De vampiros
Si no tengo más remedio que pedir algún buen deseo para el nuevo año, lo tendría claro: prescindir de tanto vampiro. No es una cuestión personal, de hecho me gustan las historias de draculines adaptados a los tiempos modernos. Simplemente, creo que esta última andanada de chupasangres tiene más que ver con una inconsciente metáfora de tiempos turbios recientes que con los ramalazos ultrarrománticos que nos sedujeron en otras épocas. Aquéllas no muy lejanas en las que, por ejemplo, Brad Pitt y Tom Cruise triunfaban en su versión de Entrevista con el vampiro, o el gran Francis Ford Coppola componía otra magistral ópera de cine con su particular Drácula.
En las librerías, en las paradas de autobús, en los teatros, en los cines, en televisión, nos asaltan los carteles: nueva temporada de True blood, sabrosa entrega de Crepúsculo, el conde inventado por Bram Stoker pasa al escenario de la sala Valle-Inclán en una adaptación que nos quiere hacer comprender de dónde parte el mito... Los vampiros de ficción nos rodean con rostros de rastreadores en busca de sangre fresca. Nuevas caras hollywoodenses llenan las salas de cine y autoras avispadas, como Stephanie Meyers, hacen pervivir con un auténtico boom la lectura en jóvenes adolescentes cuando los apocalípticos nos marean predicando la imparable muerte de la imprenta.
No es posible que políticos corruptos nos roben la cartera en cada esquina de la Administración
Pero, junto a estos tiernos corazones de lectores y espectadores ávidos de que prenda en ellos la ilusión del amor eterno -como ocurre en El holandés errante que se estrena estos días en el Teatro Real, por cierto, otro vampiro wagneriano-, conviven otros más peligrosos, más inquietantes, más reales. Ésos son los que en realidad me aterran.
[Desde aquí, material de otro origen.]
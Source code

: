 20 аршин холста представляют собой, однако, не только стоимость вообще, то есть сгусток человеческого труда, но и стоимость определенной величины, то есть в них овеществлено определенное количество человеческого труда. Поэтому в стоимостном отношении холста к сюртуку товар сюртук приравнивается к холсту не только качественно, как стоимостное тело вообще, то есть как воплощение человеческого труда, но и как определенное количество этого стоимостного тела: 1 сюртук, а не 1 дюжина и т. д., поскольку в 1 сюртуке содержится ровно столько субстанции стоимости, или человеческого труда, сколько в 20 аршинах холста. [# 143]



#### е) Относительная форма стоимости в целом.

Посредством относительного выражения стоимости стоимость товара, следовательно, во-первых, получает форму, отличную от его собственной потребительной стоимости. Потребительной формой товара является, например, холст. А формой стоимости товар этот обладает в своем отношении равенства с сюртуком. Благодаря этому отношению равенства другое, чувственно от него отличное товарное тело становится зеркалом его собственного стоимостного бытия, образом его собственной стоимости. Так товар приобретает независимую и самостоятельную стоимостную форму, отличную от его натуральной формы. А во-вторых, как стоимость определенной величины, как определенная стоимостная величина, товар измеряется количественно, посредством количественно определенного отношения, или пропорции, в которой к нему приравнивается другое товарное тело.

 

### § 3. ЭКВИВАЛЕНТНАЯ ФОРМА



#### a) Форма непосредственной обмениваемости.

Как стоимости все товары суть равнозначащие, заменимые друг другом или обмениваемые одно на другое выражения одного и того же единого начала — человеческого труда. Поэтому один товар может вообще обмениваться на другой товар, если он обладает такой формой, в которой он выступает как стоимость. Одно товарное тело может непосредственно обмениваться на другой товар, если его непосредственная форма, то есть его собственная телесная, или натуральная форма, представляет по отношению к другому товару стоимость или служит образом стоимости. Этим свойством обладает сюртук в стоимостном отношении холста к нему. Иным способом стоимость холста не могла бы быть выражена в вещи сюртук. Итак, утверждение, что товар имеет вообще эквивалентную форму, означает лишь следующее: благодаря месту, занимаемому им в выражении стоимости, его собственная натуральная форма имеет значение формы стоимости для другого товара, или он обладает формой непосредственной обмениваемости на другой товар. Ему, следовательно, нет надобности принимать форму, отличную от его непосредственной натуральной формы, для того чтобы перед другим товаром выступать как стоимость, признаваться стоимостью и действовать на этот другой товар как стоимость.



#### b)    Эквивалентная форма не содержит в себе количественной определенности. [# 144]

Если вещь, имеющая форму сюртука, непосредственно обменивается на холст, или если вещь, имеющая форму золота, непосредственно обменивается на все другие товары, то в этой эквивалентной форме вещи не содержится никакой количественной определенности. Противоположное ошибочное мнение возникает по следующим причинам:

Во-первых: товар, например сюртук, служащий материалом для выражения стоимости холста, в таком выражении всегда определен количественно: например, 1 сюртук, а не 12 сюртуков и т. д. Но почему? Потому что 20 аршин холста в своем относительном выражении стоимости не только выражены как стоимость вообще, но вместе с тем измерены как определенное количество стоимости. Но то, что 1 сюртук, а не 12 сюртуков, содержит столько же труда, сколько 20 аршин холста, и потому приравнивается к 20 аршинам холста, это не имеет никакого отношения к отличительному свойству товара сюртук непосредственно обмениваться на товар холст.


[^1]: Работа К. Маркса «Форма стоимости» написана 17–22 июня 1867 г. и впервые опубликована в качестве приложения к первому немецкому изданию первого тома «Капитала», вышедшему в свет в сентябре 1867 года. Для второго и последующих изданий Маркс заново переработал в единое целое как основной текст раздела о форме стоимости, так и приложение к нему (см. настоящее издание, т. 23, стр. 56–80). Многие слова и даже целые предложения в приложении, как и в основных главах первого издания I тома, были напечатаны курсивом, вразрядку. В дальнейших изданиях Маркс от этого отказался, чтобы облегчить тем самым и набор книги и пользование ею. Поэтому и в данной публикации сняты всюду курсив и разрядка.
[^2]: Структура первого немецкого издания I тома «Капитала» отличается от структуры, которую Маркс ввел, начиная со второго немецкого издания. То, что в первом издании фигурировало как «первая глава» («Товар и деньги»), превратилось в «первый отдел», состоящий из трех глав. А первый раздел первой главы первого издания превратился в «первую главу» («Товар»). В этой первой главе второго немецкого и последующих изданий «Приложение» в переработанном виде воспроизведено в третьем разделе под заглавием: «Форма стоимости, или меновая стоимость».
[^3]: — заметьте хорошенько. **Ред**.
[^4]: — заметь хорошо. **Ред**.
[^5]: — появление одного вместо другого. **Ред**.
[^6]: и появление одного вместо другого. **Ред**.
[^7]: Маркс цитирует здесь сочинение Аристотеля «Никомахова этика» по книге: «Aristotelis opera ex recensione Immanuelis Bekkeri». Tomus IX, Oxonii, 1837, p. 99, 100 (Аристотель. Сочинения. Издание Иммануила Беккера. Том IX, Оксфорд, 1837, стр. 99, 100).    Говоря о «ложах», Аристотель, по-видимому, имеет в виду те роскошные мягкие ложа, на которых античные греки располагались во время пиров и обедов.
El arte imita a la vida y viceversa. A algunos, no tan evidentes, tenemos la suerte de poderlos identificar en la ficción de unas tablas. Son vampiros reales y mortales, como los que todavía podemos toparnos en cualquier esquina, vestidos con traje roído y sin un duro para que el dentista les arregle los colmillos. Vampiros que destruyen y se llevan por delante antes su propia dignidad o la de quienes les rodean que verse en el riesgo de dejar escapar un euro. Lobos que son lobos para el hombre, como ese atajo de desgraciados sin futuro ni salida que representan hasta el próximo domingo la sensacional Glenngarry Glenn Ross, de David Mamet, en el teatro Español. Pasen y vean esta última semana el recital de crudeza en tiempos de crisis ofrecido por Carlos Hipólito, Gonzalo de Castro, Jorge Bosch, Alberto Jiménez y compañía, dirigidos por Daniel Veronese: un aleccionador marasmo de podredumbre, inmundicia moral y ausencia de esperanza que nos alerta ante lo que es capaz de hacer el prójimo tan sólo por sí mismo.
Pero sales del teatro y compruebas que todo eso, y más, resulta posible sin miedo a exagerar. Ahí afuera, sobre la nieve recién caída en las calles y los parques para inaugurar el año, existe una buena caterva de talento concentrado exclusivamente en jodernos la vida. No sólo en las cloacas de la explotación sin recato que pisotea la dignidad y el frío de las prostitutas en la Gran Vía, tan visible a nuestros ojos; también en los despachos y en los círculos de poder.
No es posible aceptar que un presuntamente respetable hombre de negocios chupe los ahorros de inmigrantes sin recursos para robarles la ilusión de volver a casa por Navidad. Y menos que este señor sea el cabeza visible de los empresarios españoles cuando hay tanto que pactar en juego. Si él representa a tan importante sector, apaga y vámonos.
No es posible que políticos corruptos nos roben la cartera en cada esquina de la Administración, ni que otros con un afán de populismo que acaban pagando los pobres infelices de siempre pongan, por ejemplo, pegas a los ordenadores en las aulas. No es posible que asistamos atónitos en Madrid al atraco de nuestros derechos con una sanidad precaria y en pelota picada, ni con una educación bajo mínimos que hará a nuestros jóvenes y nuestros niños más torpes no por escatimar recursos, sino por no aceptar los que puedan llegar de otros ámbitos para resolver carencias evidentes por el hecho de que no se les ha ocurrido en casa. Pasó con la Ley de Dependencia, ocurre ahora con los medios para las escuelas. ¿Quién pagará la cuenta? ¿Cuándo dejarán todos a una de chuparnos la sangre antes siquiera de que empiece a brotarnos por las venas?